Часто задаваемые вопросы / FAQ
Забытый пароль
Если вы забыли пароль администратора, напишите запрос в поддержку в Личном кабинете клиента и попросите команду поддержки сбросить ваш пароль.
Сброс службы
В Windows CTRL+ALT+DEL вызывает только диалоговое окно аутентификации. Следовательно, функция “Отправить CTRL+ALT+DEL” нашей службы сброса в настоящее время не способна перезапускать сервер. Вместо этого сделайте аппаратный сброс. Это должно по-прежнему работать так, как задумано.
Служба обновления Windows
По техническим причинам служба обновления Windows для наших установок Windows настроена так, что обновления могут только загружаться, но не устанавливаться.
Для изменения этого вам нужно настроить Реестр. Чтобы начать, введите команду “regedit” в диалоговом окне Выполнить.
Перейдите в HKEY_LOCAL_MACHINE\SOFTWARE\Polices\Microsoft\Windows\WindowsUpdate\AU и установите значение ключа “AUOptions” равным 5.
Теперь вы можете настроить функцию обновления в панели управления.
Служба резервного копирования Windows
Если вам нужно использовать службу резервного копирования Windows (функцию) вместе с Хранилищем, создайте пользователя в локальной системе с тем же именем, что и учетная запись Хранилища. Затем добавьте этого пользователя в группу “Операторы резервного копирования”.

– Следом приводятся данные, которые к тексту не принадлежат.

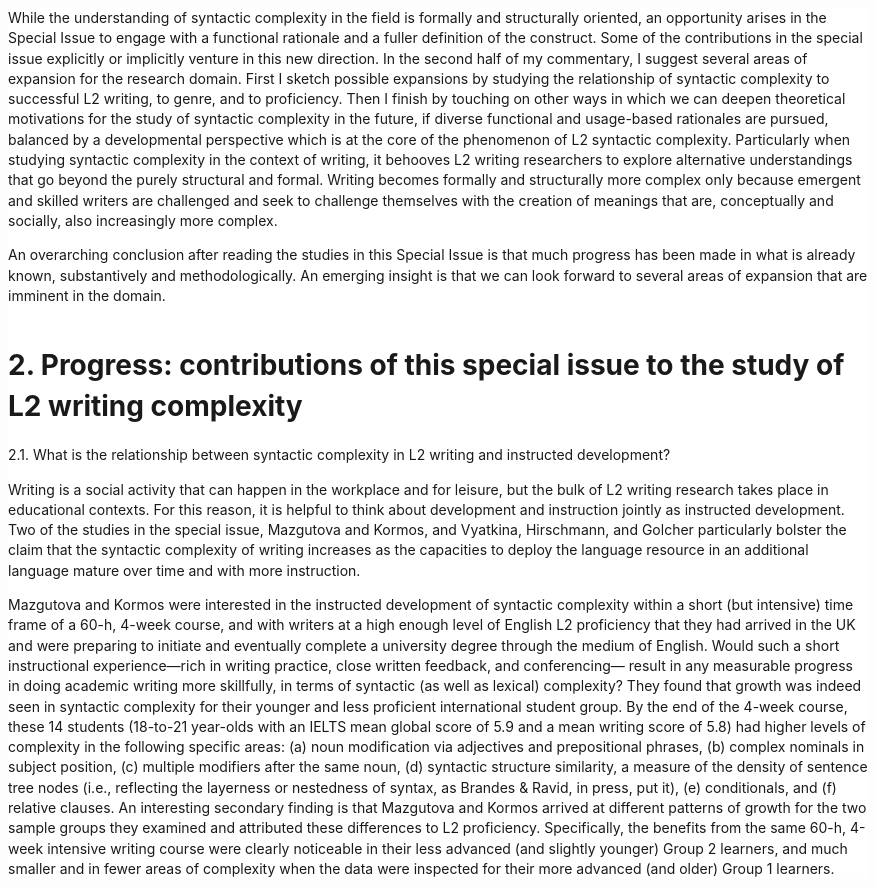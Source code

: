 While the understanding of syntactic complexity in the field is formally and structurally oriented, an opportunity arises in the Special Issue to engage with a functional rationale and a fuller definition of the construct. Some of the contributions in the special issue explicitly or implicitly venture in this new direction. In the second half of my commentary, I suggest several areas of expansion for the research domain. First I sketch possible expansions by studying the relationship of syntactic complexity to successful L2 writing, to genre, and to proficiency. Then I finish by touching on other ways in which we can deepen theoretical motivations for the study of syntactic complexity in the future, if diverse functional and usage-based rationales are pursued, balanced by a developmental perspective which is at the core of the phenomenon of L2 syntactic complexity. Particularly when studying syntactic complexity in the context of writing, it behooves L2 writing researchers to explore alternative understandings that go beyond the purely structural and formal. Writing becomes formally and structurally more complex only because emergent and skilled writers are challenged and seek to challenge themselves with the creation of meanings that are, conceptually and socially, also increasingly more complex.

An overarching conclusion after reading the studies in this Special Issue is that much progress has been made in what is already known, substantively and methodologically. An emerging insight is that we can look forward to several areas of expansion that are imminent in the domain.

# 2. Progress: contributions of this special issue to the study of L2 writing complexity

2.1. What is the relationship between syntactic complexity in L2 writing and instructed development?

Writing is a social activity that can happen in the workplace and for leisure, but the bulk of L2 writing research takes place in educational contexts. For this reason, it is helpful to think about development and instruction jointly as instructed development. Two of the studies in the special issue, Mazgutova and Kormos, and Vyatkina, Hirschmann, and Golcher particularly bolster the claim that the syntactic complexity of writing increases as the capacities to deploy the language resource in an additional language mature over time and with more instruction.

Mazgutova and Kormos were interested in the instructed development of syntactic complexity within a short (but intensive) time frame of a 60-h, 4-week course, and with writers at a high enough level of English L2 proficiency that they had arrived in the UK and were preparing to initiate and eventually complete a university degree through the medium of English. Would such a short instructional experience—rich in writing practice, close written feedback, and conferencing— result in any measurable progress in doing academic writing more skillfully, in terms of syntactic (as well as lexical) complexity? They found that growth was indeed seen in syntactic complexity for their younger and less proficient international student group. By the end of the 4-week course, these 14 students (18-to-21 year-olds with an IELTS mean global score of 5.9 and a mean writing score of 5.8) had higher levels of complexity in the following specific areas: (a) noun modification via adjectives and prepositional phrases, (b) complex nominals in subject position, (c) multiple modifiers after the same noun, (d) syntactic structure similarity, a measure of the density of sentence tree nodes (i.e., reflecting the layerness or nestedness of syntax, as Brandes & Ravid, in press, put it), (e) conditionals, and (f) relative clauses. An interesting secondary finding is that Mazgutova and Kormos arrived at different patterns of growth for the two sample groups they examined and attributed these differences to L2 proficiency. Specifically, the benefits from the same 60-h, 4-week intensive writing course were clearly noticeable in their less advanced (and slightly younger) Group 2 learners, and much smaller and in fewer areas of complexity when the data were inspected for their more advanced (and older) Group 1 learners.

Использование собственных лицензий
Мы участвуем в программе Microsoft SPLA. Лицензия Windows, предоставленная нам, является SPLA-лицензией. Совмещение собственных лицензий клиентов с SPLA-лицензией должно быть оформлено в письменной форме (контракт), поскольку клиент должен поручить нам хостинг продукта. Кроме того, внедрение собственной лицензии Microsoft клиента не всегда возможно (например, для лицензий терминального сервера). Поэтому, с учетом увеличенного административного времени и усилий, которые потребовались бы для этого, мы решили не разрешать совмещение лицензий. Следовательно, вы не можете использовать собственные лицензии Microsoft на арендованной у нас операционной системе Windows.
Однако вы можете установить свою собственную версию Windows, используя свою собственную лицензию. Установка Windows возможна через KVM-консоль.

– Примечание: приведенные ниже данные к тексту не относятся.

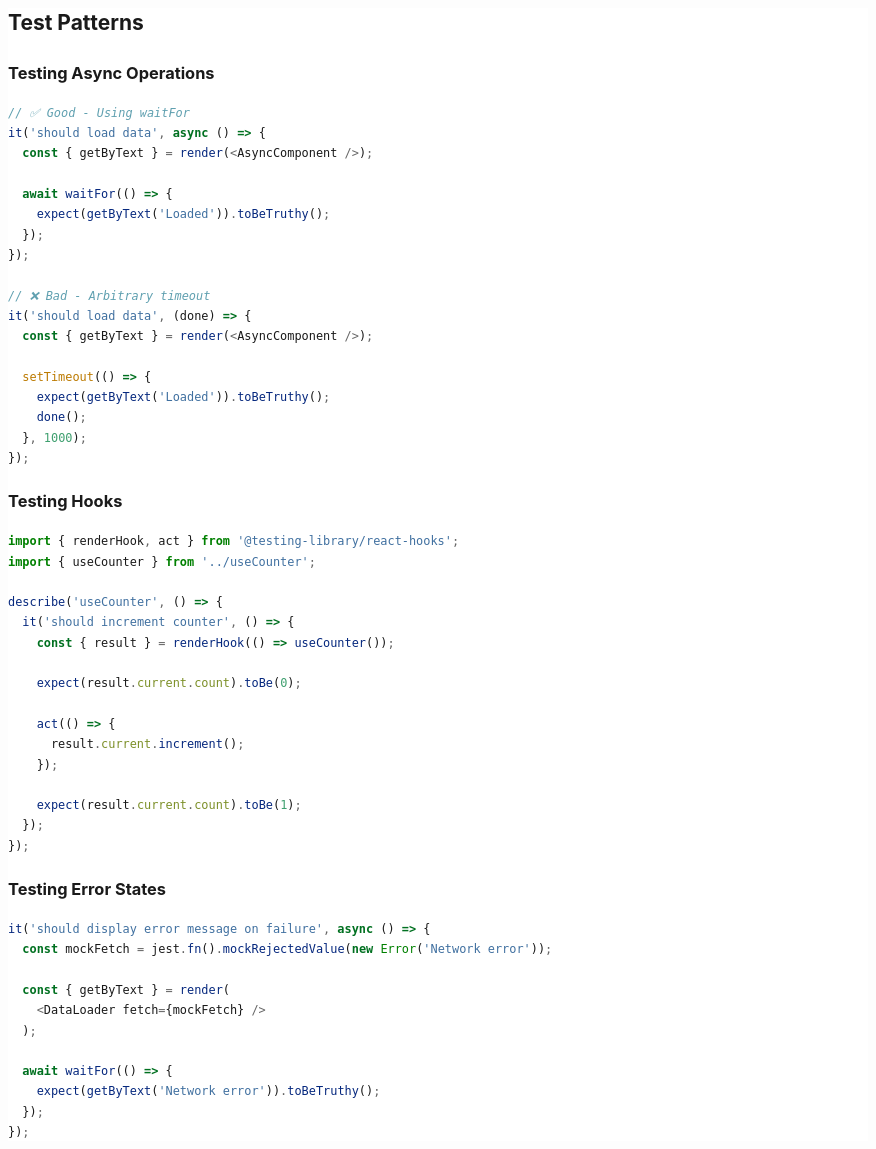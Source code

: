 
## Test Patterns

### Testing Async Operations
```javascript
// ✅ Good - Using waitFor
it('should load data', async () => {
  const { getByText } = render(<AsyncComponent />);

  await waitFor(() => {
    expect(getByText('Loaded')).toBeTruthy();
  });
});

// ❌ Bad - Arbitrary timeout
it('should load data', (done) => {
  const { getByText } = render(<AsyncComponent />);

  setTimeout(() => {
    expect(getByText('Loaded')).toBeTruthy();
    done();
  }, 1000);
});
```

### Testing Hooks
```javascript
import { renderHook, act } from '@testing-library/react-hooks';
import { useCounter } from '../useCounter';

describe('useCounter', () => {
  it('should increment counter', () => {
    const { result } = renderHook(() => useCounter());

    expect(result.current.count).toBe(0);

    act(() => {
      result.current.increment();
    });

    expect(result.current.count).toBe(1);
  });
});
```

### Testing Error States
```javascript
it('should display error message on failure', async () => {
  const mockFetch = jest.fn().mockRejectedValue(new Error('Network error'));

  const { getByText } = render(
    <DataLoader fetch={mockFetch} />
  );

  await waitFor(() => {
    expect(getByText('Network error')).toBeTruthy();
  });
});
```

Включенная лицензия для Hyper-V в стандартной версии
В рамках нашей SPLA-лицензии у вас есть дополнительная лицензия для использования экземпляра Hyper-V при использовании стандартной версии. Вы можете использовать ее следующим образом:
- Закажите дополнительный отдельный IP через Личный кабинет клиента.

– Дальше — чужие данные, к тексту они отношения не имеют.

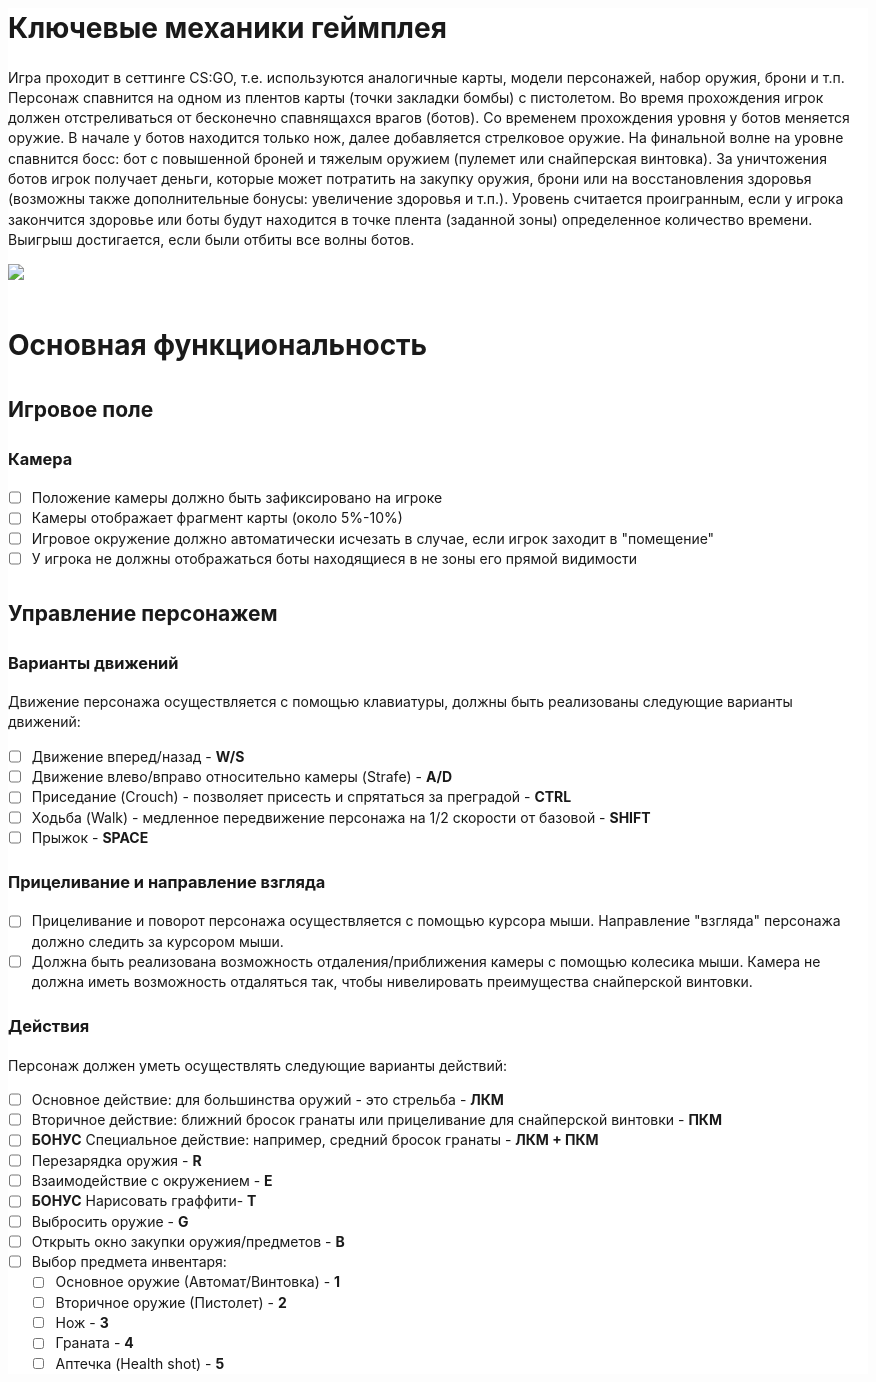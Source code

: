 ﻿# Ключевые механики геймплея

Игра проходит в сеттинге CS:GO, т.е. используются аналогичные карты, модели персонажей, набор оружия, брони и т.п. Персонаж спавнится на одном из плентов карты (точки закладки бомбы) с пистолетом. Во время прохождения игрок должен отстреливаться от бесконечно спавнящахся врагов (ботов). Со временем прохождения уровня у ботов меняется оружие. В начале у ботов находится только нож, далее добавляется стрелковое оружие. На финальной волне на уровне спавнится босс: бот с повышенной броней и тяжелым оружием (пулемет или снайперская винтовка). За уничтожения ботов игрок получает деньги, которые может потратить на закупку оружия, брони или на восстановления здоровья (возможны также дополнительные бонусы: увеличение здоровья и т.п.). Уровень считается проигранным, если у игрока закончится здоровье или боты будут находится в точке плента (заданной зоны) определенное количество времени. Выигрыш достигается, если были отбиты все волны ботов.

![](https://github.com/xthebat/unreal_tasks/blob/Cloud9/Cloud9/Screenshots/Firstview.png)

# Основная функциональность

## Игровое поле

### Камера
- [ ] Положение камеры должно быть зафиксировано на игроке
- [ ] Камеры отображает фрагмент карты (около 5%-10%)
- [ ] Игровое окружение должно автоматически исчезать в случае, если игрок заходит в "помещение"
- [ ] У игрока не должны отображаться боты находящиеся в не зоны его прямой видимости

## Управление персонажем

### Варианты движений
Движение персонажа осуществляется с помощью клавиатуры, должны быть реализованы следующие варианты движений:
- [ ] Движение вперед/назад - **W/S**
- [ ] Движение влево/вправо относительно камеры (Strafe) - **A/D**
- [ ] Приседание (Crouch) - позволяет присесть и спрятаться за преградой - **CTRL**
- [ ] Ходьба (Walk) - медленное передвижение персонажа на 1/2 скорости от базовой - **SHIFT**
- [ ] Прыжок - **SPACE**

### Прицеливание и направление взгляда
- [ ] Прицеливание и поворот персонажа осуществляется с помощью курсора мыши. Направление "взгляда" персонажа должно следить за курсором мыши.
- [ ] Должна быть реализована возможность отдаления/приближения камеры с помощью колесика мыши. Камера не должна иметь возможность отдаляться так, чтобы нивелировать преимущества снайперской винтовки.

### Действия
Персонаж должен уметь осуществлять следующие варианты действий:
- [ ] Основное действие: для большинства оружий - это стрельба - **ЛКМ**
- [ ] Вторичное действие: ближний бросок гранаты или прицеливание для снайперской винтовки - **ПКМ**
- [ ] **БОНУС** Специальное действие: например, средний бросок гранаты - **ЛКМ + ПКМ**
- [ ] Перезарядка оружия - **R**
- [ ] Взаимодействие с окружением - **E**
- [ ] **БОНУС** Нарисовать граффити- **T**
- [ ] Выбросить оружие - **G**
- [ ] Открыть окно закупки оружия/предметов - **B**
- [ ] Выбор предмета инвентаря:
    - [ ] Основное оружие (Автомат/Винтовка) - **1**
    - [ ] Вторичное оружие (Пистолет) - **2**
    - [ ] Нож - **3**
    - [ ] Граната - **4**
    - [ ] Аптечка (Health shot) - **5**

- Запишите виртуальный MAC-адрес.
- Создайте новый экземпляр.
- Добавьте сетевой адаптер Legacy и присвойте ему MAC-адрес.
- Запустите экземпляр и дайте ему загрузиться через PXE.
- При успешной загрузке появится меню PXE Boot (синий логотип).
- Активируйте установку Windows через Robot для дополнительного IP.
- Снова загрузите экземпляр через PXE, и вместо меню начнется установка Windows. После появления экрана стандартного входа в систему вы можете использовать экземпляр.